▶ _What is expected_: Retrieve every line from the records in which the word "these" occurs.

(Items from a data source)
◆ ◆ ◆ ◆

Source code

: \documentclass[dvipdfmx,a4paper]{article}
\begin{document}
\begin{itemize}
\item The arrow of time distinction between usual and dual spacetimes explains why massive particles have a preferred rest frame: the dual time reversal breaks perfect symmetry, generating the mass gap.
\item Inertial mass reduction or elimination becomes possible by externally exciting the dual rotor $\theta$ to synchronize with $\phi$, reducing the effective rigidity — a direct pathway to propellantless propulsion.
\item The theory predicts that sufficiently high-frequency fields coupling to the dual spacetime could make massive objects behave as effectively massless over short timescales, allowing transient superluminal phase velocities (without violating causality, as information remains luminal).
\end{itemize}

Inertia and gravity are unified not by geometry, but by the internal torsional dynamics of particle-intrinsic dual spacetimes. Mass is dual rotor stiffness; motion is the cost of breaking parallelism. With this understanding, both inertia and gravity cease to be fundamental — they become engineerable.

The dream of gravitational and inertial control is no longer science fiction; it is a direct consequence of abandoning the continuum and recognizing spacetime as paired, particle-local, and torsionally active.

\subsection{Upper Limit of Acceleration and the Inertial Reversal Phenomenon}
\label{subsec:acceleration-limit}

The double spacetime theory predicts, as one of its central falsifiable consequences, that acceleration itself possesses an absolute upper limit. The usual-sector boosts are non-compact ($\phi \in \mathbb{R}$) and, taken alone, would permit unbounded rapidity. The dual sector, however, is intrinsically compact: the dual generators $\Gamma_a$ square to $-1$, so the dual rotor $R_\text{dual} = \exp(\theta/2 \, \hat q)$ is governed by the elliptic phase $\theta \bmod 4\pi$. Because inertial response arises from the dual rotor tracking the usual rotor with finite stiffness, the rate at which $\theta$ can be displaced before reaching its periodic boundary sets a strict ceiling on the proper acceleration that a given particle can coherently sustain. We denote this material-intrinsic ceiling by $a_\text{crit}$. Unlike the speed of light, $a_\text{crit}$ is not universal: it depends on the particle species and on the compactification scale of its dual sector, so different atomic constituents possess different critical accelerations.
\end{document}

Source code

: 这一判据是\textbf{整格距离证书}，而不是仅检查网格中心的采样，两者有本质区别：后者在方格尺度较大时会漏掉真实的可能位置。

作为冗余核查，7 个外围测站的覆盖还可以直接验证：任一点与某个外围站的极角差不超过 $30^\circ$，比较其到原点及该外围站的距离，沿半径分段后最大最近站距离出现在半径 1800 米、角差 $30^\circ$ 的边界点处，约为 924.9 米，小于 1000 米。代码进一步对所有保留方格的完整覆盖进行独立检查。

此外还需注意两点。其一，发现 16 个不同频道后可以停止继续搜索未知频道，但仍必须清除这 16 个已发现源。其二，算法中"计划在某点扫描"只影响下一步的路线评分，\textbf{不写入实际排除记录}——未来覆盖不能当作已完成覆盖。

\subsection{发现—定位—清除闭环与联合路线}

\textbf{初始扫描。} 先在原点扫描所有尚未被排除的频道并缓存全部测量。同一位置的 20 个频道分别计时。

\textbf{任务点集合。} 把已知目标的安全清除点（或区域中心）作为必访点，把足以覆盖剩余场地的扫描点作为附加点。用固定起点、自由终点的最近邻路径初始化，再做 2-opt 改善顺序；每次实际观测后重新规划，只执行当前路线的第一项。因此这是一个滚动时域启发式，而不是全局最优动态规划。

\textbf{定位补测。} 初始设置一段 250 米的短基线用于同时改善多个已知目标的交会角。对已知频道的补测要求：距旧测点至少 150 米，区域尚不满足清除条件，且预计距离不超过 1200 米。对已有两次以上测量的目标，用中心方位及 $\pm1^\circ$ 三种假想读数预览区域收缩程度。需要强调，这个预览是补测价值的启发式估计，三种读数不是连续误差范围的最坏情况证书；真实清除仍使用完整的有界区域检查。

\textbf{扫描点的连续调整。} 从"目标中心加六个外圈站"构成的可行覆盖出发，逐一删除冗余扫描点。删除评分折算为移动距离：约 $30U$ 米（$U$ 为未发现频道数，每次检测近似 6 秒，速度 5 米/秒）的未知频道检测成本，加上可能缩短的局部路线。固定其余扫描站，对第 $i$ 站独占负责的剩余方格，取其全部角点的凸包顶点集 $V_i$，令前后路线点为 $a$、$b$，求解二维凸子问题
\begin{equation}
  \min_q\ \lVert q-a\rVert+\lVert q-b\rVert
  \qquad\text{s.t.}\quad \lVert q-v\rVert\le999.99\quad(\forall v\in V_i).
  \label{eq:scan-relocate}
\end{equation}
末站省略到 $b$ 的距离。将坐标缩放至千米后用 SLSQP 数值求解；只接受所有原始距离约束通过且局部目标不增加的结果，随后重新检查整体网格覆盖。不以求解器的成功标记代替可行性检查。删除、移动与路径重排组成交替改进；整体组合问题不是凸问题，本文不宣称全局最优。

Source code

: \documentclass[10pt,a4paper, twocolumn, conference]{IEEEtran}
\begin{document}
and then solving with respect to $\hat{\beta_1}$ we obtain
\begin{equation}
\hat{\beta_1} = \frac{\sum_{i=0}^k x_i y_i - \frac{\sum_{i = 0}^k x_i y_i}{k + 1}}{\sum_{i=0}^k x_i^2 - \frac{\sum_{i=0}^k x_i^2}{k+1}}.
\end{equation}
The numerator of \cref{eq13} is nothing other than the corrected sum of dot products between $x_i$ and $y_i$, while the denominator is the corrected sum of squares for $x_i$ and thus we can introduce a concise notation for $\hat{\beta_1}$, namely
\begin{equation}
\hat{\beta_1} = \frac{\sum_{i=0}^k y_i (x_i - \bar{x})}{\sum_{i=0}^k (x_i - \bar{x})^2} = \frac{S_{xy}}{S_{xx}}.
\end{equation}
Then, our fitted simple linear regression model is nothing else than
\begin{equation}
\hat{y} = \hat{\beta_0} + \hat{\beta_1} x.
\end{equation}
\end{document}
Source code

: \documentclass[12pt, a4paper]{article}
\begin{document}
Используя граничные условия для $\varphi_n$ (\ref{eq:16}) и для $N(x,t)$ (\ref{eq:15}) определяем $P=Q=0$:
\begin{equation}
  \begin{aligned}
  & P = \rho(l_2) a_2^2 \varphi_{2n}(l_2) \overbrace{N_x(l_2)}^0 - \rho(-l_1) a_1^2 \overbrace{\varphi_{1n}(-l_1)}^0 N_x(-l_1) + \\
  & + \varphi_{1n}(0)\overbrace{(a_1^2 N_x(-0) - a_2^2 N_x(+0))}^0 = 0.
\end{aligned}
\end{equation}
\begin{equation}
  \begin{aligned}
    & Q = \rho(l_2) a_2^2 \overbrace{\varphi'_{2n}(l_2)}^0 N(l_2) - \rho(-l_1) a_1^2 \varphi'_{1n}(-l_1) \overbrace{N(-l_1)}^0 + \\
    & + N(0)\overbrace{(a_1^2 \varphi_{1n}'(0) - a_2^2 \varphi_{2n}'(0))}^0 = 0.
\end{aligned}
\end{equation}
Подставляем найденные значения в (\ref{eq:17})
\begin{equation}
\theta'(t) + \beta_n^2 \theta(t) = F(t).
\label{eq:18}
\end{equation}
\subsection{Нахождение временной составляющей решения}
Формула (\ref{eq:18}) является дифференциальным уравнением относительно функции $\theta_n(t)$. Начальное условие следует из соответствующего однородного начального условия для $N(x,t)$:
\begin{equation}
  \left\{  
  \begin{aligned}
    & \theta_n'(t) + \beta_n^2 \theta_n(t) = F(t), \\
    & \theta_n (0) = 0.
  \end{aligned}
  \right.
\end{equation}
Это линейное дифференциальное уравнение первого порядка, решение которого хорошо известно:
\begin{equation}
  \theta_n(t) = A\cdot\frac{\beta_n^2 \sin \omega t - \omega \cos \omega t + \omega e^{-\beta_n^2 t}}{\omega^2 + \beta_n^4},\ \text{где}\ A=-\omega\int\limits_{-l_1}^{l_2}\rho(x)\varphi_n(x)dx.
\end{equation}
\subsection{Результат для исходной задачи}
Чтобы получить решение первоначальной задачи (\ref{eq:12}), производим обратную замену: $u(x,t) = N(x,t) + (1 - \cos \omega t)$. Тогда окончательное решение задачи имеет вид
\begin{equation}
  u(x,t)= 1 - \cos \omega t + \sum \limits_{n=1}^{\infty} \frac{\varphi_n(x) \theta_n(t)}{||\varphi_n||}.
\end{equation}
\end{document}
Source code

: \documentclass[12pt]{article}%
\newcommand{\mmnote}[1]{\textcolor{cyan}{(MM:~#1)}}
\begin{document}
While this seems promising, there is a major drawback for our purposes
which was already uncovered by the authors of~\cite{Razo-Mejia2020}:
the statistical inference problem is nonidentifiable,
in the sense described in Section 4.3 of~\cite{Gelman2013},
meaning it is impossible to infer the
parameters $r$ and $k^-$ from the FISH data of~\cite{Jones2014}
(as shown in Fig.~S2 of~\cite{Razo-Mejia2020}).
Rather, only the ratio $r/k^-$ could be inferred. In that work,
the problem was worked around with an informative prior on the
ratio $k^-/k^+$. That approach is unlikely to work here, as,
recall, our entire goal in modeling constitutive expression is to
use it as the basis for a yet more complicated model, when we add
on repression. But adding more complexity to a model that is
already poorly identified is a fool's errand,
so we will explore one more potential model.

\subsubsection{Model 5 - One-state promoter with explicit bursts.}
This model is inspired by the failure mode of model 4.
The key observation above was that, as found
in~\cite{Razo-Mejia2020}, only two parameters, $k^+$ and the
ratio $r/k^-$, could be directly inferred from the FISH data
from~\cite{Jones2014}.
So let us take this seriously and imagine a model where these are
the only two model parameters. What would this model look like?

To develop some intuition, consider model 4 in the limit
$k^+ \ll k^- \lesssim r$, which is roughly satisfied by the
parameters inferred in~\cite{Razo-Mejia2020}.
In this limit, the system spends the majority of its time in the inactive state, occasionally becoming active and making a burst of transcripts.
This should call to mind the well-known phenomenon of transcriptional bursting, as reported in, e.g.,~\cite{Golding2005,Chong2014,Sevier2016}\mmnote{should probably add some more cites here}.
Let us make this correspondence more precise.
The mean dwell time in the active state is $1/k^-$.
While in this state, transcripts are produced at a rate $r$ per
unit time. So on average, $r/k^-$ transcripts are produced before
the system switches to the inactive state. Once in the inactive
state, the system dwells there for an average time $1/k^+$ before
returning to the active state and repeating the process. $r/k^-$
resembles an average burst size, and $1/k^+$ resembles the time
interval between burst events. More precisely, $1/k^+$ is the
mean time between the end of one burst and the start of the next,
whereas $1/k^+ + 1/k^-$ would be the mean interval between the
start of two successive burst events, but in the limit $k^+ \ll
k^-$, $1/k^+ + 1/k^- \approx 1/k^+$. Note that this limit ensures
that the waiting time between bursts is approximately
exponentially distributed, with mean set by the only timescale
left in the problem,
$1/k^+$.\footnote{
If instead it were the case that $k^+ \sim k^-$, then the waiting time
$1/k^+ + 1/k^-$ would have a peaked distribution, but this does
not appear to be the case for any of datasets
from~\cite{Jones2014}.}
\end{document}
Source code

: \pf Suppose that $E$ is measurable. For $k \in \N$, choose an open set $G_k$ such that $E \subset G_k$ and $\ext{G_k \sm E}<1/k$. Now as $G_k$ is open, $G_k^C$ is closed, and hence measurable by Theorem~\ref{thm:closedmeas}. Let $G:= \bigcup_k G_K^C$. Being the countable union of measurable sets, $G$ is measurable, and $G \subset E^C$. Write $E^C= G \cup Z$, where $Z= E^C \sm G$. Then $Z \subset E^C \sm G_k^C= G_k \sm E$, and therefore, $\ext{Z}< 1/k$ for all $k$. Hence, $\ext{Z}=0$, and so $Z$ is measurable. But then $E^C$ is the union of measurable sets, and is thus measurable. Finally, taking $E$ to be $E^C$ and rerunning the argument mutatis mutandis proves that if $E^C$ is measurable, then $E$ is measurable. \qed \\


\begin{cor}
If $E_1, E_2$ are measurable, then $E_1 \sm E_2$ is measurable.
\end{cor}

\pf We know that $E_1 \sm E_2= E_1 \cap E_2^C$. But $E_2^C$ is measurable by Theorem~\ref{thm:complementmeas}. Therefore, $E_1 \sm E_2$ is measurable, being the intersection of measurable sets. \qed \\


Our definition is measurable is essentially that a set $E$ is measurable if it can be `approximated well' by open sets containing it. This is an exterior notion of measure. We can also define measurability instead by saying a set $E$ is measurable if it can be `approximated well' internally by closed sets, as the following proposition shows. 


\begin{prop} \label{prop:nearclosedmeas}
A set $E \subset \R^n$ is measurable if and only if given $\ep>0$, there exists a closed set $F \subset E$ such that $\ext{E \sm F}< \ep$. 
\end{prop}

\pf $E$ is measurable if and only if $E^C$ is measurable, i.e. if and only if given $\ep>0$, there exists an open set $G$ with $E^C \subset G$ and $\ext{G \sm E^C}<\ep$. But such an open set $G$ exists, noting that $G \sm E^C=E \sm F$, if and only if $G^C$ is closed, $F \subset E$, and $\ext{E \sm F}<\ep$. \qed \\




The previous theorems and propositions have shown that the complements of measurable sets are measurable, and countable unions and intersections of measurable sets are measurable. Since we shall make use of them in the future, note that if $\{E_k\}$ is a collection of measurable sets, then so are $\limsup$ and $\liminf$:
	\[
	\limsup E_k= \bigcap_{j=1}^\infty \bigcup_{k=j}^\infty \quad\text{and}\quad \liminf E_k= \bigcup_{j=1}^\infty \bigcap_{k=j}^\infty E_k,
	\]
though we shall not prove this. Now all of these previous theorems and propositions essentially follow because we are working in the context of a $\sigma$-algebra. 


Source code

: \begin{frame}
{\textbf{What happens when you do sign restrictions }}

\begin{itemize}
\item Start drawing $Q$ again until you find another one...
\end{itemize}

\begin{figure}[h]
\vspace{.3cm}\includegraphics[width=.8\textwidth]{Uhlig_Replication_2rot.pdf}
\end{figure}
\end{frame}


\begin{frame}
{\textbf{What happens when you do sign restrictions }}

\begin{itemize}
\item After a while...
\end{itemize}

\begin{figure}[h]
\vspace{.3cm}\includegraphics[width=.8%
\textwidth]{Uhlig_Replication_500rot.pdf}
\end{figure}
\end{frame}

◆ ◆ ◆ ◆

▶ _Answer to this problem_:
So let us take this seriously and imagine a model where these are
though we shall not prove this. Now all of these previous theorems and propositions essentially follow because we are working in the context of a $\sigma$-algebra. 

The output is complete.